Variety of recipes and other food links. These are ones that I have created or adapted. If you have any questions, please contact me via email (cseeman@umich.edu). Besides being a novice cook, I am a librarian (by day and some evenings) at the Kresge Business Administration Library at the University of Michigan.
Wednesday, July 25, 2012
Flatout (Flatbread) Baked Dippers
This was adapted from the Flatout site. As huge fans of Olga's Snackers - I fell in love with these for dipping into hummus and salsa. Flatout bread is made in my hometown of Saline, Michigan - but practically any flatbread will do.
Ingredients
1 Flatout® Light Flatbread
Olive oil cooking spray (or delivered via a mister)

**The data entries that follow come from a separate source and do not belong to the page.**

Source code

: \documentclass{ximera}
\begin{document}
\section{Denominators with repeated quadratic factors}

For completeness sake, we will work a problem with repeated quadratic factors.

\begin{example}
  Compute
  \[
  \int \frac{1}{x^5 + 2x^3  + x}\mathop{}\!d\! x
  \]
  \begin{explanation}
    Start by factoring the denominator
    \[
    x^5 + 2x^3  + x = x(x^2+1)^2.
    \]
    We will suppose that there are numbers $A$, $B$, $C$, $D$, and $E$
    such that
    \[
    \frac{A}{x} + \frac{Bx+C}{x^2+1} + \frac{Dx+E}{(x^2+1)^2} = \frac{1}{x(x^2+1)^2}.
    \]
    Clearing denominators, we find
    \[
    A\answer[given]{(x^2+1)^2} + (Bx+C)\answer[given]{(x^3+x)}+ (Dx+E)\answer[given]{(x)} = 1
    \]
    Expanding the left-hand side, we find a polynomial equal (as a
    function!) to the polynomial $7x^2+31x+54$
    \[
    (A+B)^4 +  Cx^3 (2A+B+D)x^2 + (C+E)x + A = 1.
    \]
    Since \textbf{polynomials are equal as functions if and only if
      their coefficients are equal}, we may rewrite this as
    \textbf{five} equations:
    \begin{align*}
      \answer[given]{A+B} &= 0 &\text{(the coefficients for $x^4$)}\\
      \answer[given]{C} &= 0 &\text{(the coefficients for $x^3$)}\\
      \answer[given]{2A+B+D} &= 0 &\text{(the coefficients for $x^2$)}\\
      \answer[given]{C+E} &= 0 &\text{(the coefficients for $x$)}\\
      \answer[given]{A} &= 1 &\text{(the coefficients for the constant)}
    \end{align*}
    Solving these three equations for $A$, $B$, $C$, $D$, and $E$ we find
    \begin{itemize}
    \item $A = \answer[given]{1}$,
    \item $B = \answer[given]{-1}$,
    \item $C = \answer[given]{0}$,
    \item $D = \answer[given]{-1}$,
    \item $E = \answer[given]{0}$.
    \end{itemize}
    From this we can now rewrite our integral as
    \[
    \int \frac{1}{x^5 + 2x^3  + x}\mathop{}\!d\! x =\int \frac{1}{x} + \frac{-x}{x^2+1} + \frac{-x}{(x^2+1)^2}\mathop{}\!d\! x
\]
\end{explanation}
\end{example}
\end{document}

2 tsp Bread dipping Seasoning
(NOTE: you can create your own mix by adding 1/4 tsp of each of the following ingredients: ground black pepper, kosher salt, dried rosemary, dried basil, dried oregano, dried parsley, dried thyme, and garlic/celery salt. You can simply add the ingredients that you like here - but the mix is about 2 tsp per flatbread).
Directions
1. Heat oven to 350°F.
2. Cut each Flatout into 16 pieces and place on a nonstick cookie sheet.
3. Lightly spray all the flatbread pieces with cooking spray or oil and then sprinkle the spice mix over the pieces.
4. Bake for around 9-10 minutes.
Enjoy with Salsa, Hummus, or cheeses!